## [REQUIREMENT]
Which lines in the records below contain the word "потока"? Copy each of them.

[DATA FOR THIS TASK — start]

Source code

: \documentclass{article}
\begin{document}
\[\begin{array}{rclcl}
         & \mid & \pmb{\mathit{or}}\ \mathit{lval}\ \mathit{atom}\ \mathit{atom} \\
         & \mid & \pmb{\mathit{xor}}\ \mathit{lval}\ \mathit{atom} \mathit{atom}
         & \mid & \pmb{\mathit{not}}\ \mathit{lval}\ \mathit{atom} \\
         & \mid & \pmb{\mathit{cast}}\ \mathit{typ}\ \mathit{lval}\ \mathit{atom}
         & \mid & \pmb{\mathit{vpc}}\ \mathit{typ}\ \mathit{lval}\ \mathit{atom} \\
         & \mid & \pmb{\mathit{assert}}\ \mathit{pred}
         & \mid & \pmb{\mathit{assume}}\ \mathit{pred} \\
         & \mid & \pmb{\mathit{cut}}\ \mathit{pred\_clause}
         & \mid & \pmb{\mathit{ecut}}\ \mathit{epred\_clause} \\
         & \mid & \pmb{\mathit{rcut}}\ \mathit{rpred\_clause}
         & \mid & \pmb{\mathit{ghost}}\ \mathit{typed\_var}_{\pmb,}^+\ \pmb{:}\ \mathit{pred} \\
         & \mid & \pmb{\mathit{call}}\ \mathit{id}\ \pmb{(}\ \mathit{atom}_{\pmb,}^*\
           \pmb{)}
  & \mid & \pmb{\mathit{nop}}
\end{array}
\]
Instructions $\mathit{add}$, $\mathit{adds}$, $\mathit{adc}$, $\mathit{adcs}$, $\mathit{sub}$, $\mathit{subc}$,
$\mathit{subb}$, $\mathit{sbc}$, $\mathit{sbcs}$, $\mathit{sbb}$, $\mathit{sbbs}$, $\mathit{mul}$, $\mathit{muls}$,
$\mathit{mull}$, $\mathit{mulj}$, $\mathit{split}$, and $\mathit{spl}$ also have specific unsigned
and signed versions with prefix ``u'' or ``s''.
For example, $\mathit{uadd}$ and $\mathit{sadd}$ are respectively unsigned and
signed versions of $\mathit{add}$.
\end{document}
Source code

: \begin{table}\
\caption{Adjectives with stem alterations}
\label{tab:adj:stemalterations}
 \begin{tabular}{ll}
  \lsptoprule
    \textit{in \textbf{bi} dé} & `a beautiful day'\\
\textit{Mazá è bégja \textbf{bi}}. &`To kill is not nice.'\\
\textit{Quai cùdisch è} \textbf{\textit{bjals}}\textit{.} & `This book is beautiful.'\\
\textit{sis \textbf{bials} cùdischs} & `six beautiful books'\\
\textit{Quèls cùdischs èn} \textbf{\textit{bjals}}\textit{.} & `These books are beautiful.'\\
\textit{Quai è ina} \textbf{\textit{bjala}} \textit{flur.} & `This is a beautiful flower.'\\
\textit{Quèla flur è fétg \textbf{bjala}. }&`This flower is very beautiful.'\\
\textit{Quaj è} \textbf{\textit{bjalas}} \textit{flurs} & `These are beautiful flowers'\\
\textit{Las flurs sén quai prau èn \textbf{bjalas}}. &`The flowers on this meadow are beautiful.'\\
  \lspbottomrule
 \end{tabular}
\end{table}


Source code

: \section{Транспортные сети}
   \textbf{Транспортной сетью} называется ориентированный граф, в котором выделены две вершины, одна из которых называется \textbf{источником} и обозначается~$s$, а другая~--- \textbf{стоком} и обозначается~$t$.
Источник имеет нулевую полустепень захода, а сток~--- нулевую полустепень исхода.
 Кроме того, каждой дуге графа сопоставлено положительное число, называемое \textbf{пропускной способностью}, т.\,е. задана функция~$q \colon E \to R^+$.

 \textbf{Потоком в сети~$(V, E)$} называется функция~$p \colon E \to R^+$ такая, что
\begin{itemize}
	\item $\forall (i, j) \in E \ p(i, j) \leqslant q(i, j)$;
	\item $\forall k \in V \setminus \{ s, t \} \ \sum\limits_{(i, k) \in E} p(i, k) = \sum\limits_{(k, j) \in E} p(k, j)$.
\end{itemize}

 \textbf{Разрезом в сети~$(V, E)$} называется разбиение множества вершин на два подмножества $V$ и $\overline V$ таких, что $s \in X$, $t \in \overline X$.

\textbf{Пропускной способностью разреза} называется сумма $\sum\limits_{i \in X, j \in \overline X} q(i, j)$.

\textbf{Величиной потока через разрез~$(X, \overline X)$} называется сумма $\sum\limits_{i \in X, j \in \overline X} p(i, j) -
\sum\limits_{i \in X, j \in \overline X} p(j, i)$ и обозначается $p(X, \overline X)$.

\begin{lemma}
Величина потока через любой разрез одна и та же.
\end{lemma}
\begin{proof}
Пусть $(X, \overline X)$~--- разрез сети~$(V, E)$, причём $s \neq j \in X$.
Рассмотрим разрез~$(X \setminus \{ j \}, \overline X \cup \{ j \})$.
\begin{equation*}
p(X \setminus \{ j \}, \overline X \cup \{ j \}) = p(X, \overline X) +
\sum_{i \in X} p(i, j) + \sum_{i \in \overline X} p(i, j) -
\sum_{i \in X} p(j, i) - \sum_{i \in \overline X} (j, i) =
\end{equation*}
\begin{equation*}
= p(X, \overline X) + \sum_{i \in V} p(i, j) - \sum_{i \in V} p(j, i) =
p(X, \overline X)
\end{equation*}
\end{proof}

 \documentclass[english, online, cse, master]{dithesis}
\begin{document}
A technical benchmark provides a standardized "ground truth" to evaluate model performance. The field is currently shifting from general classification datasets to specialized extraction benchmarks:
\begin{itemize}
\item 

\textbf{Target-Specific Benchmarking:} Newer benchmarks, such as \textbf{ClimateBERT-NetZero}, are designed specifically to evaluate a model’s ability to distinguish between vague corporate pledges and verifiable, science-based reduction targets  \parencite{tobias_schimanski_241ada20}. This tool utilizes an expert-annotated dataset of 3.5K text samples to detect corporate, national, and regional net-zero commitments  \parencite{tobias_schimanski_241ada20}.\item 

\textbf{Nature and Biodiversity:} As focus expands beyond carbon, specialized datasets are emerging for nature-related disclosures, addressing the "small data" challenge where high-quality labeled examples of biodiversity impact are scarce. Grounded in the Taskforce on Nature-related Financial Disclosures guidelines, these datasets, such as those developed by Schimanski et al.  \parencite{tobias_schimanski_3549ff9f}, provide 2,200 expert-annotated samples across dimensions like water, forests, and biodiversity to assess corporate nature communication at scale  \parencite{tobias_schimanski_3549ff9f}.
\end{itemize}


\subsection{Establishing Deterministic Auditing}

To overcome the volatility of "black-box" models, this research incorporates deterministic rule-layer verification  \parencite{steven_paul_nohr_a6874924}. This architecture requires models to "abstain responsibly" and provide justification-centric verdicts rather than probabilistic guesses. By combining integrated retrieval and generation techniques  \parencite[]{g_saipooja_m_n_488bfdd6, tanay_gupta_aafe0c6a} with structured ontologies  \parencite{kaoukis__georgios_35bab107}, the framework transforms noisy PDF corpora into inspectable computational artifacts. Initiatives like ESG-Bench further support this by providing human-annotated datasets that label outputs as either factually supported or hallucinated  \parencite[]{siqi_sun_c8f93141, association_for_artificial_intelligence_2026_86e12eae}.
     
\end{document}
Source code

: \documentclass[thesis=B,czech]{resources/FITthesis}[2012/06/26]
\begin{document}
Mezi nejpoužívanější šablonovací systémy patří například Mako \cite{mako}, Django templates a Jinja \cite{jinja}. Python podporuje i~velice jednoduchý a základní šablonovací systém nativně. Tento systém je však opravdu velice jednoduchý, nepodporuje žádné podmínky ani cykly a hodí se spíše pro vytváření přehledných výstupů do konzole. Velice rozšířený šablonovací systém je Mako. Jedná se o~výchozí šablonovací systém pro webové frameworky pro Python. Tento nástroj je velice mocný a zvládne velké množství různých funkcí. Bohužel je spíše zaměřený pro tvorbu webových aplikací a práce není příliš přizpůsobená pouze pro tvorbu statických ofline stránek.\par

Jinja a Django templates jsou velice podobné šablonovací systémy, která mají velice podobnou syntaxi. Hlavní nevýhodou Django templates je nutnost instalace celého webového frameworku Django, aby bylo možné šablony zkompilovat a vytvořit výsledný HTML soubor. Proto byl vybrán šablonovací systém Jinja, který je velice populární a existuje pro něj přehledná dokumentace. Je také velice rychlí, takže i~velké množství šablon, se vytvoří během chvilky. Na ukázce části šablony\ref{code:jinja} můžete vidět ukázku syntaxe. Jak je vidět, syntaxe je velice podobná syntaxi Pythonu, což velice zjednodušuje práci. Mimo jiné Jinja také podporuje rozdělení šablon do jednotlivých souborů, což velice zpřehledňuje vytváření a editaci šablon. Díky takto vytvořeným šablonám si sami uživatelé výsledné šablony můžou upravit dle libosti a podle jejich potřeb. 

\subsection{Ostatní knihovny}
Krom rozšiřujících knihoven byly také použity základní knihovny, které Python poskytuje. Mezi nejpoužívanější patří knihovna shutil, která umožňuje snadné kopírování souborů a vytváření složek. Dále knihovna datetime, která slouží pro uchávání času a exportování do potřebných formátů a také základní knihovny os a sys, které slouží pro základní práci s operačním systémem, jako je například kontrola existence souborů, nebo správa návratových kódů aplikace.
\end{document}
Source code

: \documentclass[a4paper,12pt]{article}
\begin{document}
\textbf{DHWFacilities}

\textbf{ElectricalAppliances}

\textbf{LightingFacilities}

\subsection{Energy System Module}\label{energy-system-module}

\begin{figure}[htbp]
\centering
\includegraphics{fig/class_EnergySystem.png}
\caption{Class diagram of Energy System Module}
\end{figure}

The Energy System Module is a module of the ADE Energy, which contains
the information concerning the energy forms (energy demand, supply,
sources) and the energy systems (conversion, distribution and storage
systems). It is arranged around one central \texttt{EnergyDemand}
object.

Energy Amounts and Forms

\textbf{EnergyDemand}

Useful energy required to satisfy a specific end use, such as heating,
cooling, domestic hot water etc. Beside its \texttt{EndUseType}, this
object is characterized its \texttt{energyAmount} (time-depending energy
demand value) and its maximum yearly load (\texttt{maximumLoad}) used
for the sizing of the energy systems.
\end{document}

[DATA FOR THIS TASK — finish]

## [PROBLEM SOLUTION]
\textbf{Величиной потока через разрез~$(X, \overline X)$} называется сумма $\sum\limits_{i \in X, j \in \overline X} p(i, j) -
Величина потока через любой разрез одна и та же.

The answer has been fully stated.